Si ces facteurs témoignent de la vigueur de l’économie américaine, ce n’est pas nécessairement une bonne nouvelle. La vigueur de l’activité américaine, combinée à des marchés du travail tendus et à de faibles capacités inutilisées, est susceptible d’entraîner une nouvelle vague d’inflation élevée. Avec une croissance de 5,3 %, les salaires augmentent encore deux fois plus vite que la croissance de 2,5 % nécessaire pour soutenir une nouvelle modération de l’inflation vers l’objectif de 2 % de la Fed. Le demi-pourcent de différence est déterminé par la croissance moyenne de la productivité à long terme.

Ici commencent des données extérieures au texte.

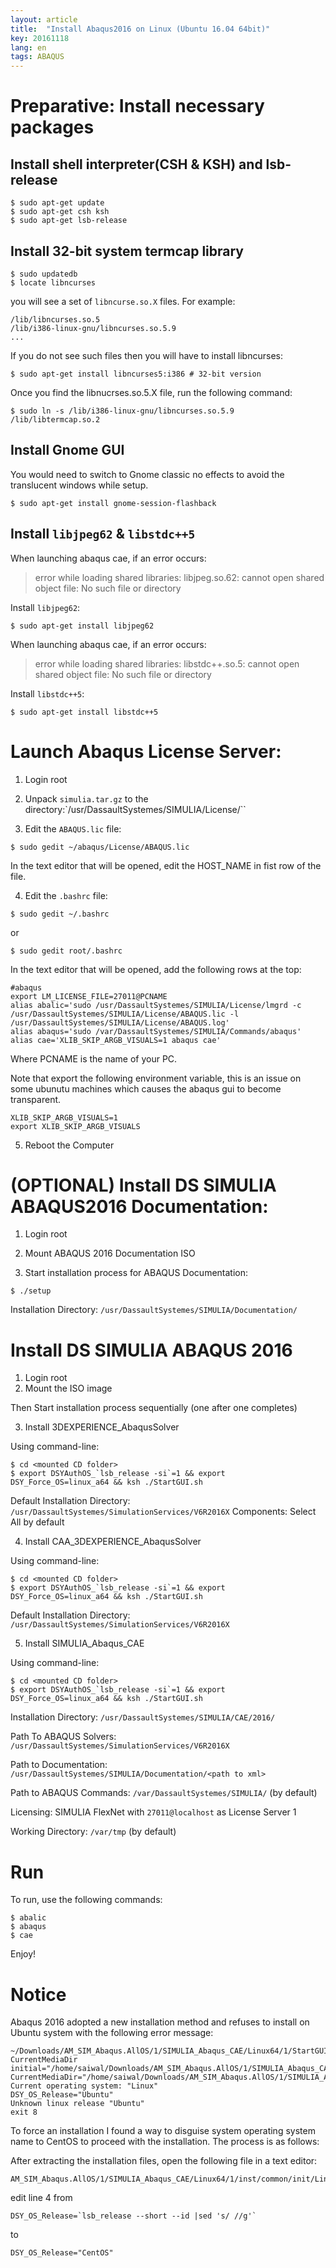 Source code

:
 ```yaml
---
layout: article
title:  "Install Abaqus2016 on Linux (Ubuntu 16.04 64bit)"
key: 20161118
lang: en
tags: ABAQUS
---
```


# Preparative: Install necessary packages

## Install shell interpreter(CSH & KSH) and lsb-release

```shell
$ sudo apt-get update
$ sudo apt-get csh ksh
$ sudo apt-get lsb-release
```

## Install 32-bit system termcap library

```shell
$ sudo updatedb
$ locate libncurses
```

you will see a set of `libncurse.so.X` files. For example:

```shell
/lib/libncurses.so.5
/lib/i386-linux-gnu/libncurses.so.5.9
...
```

If you do not see such files then you will have to install libncurses:

```shell
$ sudo apt-get install libncurses5:i386 # 32-bit version
```

Once you find the libnucrses.so.5.X file, run the following command:

```shell
$ sudo ln -s /lib/i386-linux-gnu/libncurses.so.5.9 /lib/libtermcap.so.2
```

## Install Gnome GUI

You would need to switch to Gnome classic no effects to avoid the translucent windows while setup.

```shell
$ sudo apt-get install gnome-session-flashback
```

## Install `libjpeg62` & `libstdc++5`

When launching abaqus cae, if an error occurs:
>error while loading shared libraries: libjpeg.so.62: cannot open shared object file: No such file or directory

Install `libjpeg62`:

```shell
$ sudo apt-get install libjpeg62
```

When launching abaqus cae, if an error occurs:
>error while loading shared libraries: libstdc++.so.5: cannot open shared object file: No such file or directory

Install `libstdc++5`:

```shell
$ sudo apt-get install libstdc++5
```

# Launch Abaqus License Server:

1. Login root

2. Unpack `simulia.tar.gz` to the directory:`/usr/DassaultSystemes/SIMULIA/License/``

3. Edit the `ABAQUS.lic` file:

```shell
$ sudo gedit ~/abaqus/License/ABAQUS.lic
```

In the text editor that will be opened, edit the HOST_NAME in fist row of the file.

4. Edit the `.bashrc` file:

```shell
$ sudo gedit ~/.bashrc
```

or

```shell
$ sudo gedit root/.bashrc
```

In the text editor that will be opened, add the following rows at the top:

```shell
#abaqus
export LM_LICENSE_FILE=27011@PCNAME
alias abalic='sudo /usr/DassaultSystemes/SIMULIA/License/lmgrd -c /usr/DassaultSystemes/SIMULIA/License/ABAQUS.lic -l /usr/DassaultSystemes/SIMULIA/License/ABAQUS.log'
alias abaqus='sudo /var/DassaultSystemes/SIMULIA/Commands/abaqus'
alias cae='XLIB_SKIP_ARGB_VISUALS=1 abaqus cae'
```

Where PCNAME is the name of your PC.

Note that export the following environment variable, this is an issue on some ubunutu machines which causes the abaqus gui to become transparent.

```shell
XLIB_SKIP_ARGB_VISUALS=1
export XLIB_SKIP_ARGB_VISUALS
```

5. Reboot the Computer

# (OPTIONAL) Install DS SIMULIA ABAQUS2016 Documentation:

1. Login root

2. Mount ABAQUS 2016 Documentation ISO

3. Start installation process for ABAQUS Documentation:


```shell
$ ./setup
```

Installation Directory: `/usr/DassaultSystemes/SIMULIA/Documentation/`

# Install DS SIMULIA ABAQUS 2016

1. Login root
2. Mount the ISO image

Then Start installation process sequentially (one after one completes)

3. Install 3DEXPERIENCE_AbaqusSolver

Using command-line:

```shell
$ cd <mounted CD folder>
$ export DSYAuthOS_`lsb_release -si`=1 && export DSY_Force_OS=linux_a64 && ksh ./StartGUI.sh
```

Default Installation Directory: `/usr/DassaultSystemes/SimulationServices/V6R2016X`
Components: Select All by default

4. Install CAA_3DEXPERIENCE_AbaqusSolver

Using command-line:

```shell
$ cd <mounted CD folder>
$ export DSYAuthOS_`lsb_release -si`=1 && export DSY_Force_OS=linux_a64 && ksh ./StartGUI.sh
```

Default Installation Directory: `/usr/DassaultSystemes/SimulationServices/V6R2016X`

5. Install SIMULIA_Abaqus_CAE

Using command-line:

```shell
$ cd <mounted CD folder>
$ export DSYAuthOS_`lsb_release -si`=1 && export DSY_Force_OS=linux_a64 && ksh ./StartGUI.sh
```

Installation Directory: `/usr/DassaultSystemes/SIMULIA/CAE/2016/`

Path To ABAQUS Solvers: `/usr/DassaultSystemes/SimulationServices/V6R2016X`

Path to Documentation: `/usr/DassaultSystemes/SIMULIA/Documentation/<path to xml>`

Path to ABAQUS Commands: `/var/DassaultSystemes/SIMULIA/` (by default)

Licensing: SIMULIA FlexNet with `27011@localhost` as License Server 1

Working Directory: `/var/tmp` (by default)

# Run

To run, use the following commands:
```shell
$ abalic
$ abaqus
$ cae
```
Enjoy!

# Notice
Abaqus 2016 adopted a new installation method and refuses to install on Ubuntu system with the following error message:

```shell
~/Downloads/AM_SIM_Abaqus.AllOS/1/SIMULIA_Abaqus_CAE/Linux64/1/StartGUI.sh
CurrentMediaDir initial="/home/saiwal/Downloads/AM_SIM_Abaqus.AllOS/1/SIMULIA_Abaqus_CAE/Linux64/1"
CurrentMediaDir="/home/saiwal/Downloads/AM_SIM_Abaqus.AllOS/1/SIMULIA_Abaqus_CAE/Linux64/1"
Current operating system: "Linux"
DSY_OS_Release="Ubuntu"
Unknown linux release "Ubuntu"
exit 8
```

To force an installation I found a way to disguise system operating system name to CentOS to proceed with the installation. The process is as follows:

After extracting the installation files, open the following file in a text editor:

    AM_SIM_Abaqus.AllOS/1/SIMULIA_Abaqus_CAE/Linux64/1/inst/common/init/Linux.sh

edit line 4 from

    DSY_OS_Release=`lsb_release --short --id |sed 's/ //g'`

to

    DSY_OS_Release="CentOS"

Tant que la croissance des salaires et de l’inflation ne sera pas équilibrée, la Fed devrait procéder à de nouvelles hausses de taux. Cela risque d’entraîner un ralentissement plus marqué à la fin de l’année 2024.
Dans l’ensemble, le signe fourni par l’inversion de la courbe des taux ne doit pas être négligé. Il existe actuellement suffisamment de déséquilibres dans l’économie américaine pour empêcher un « atterrissage en douceur » et provoquer une récession au second semestre 2024.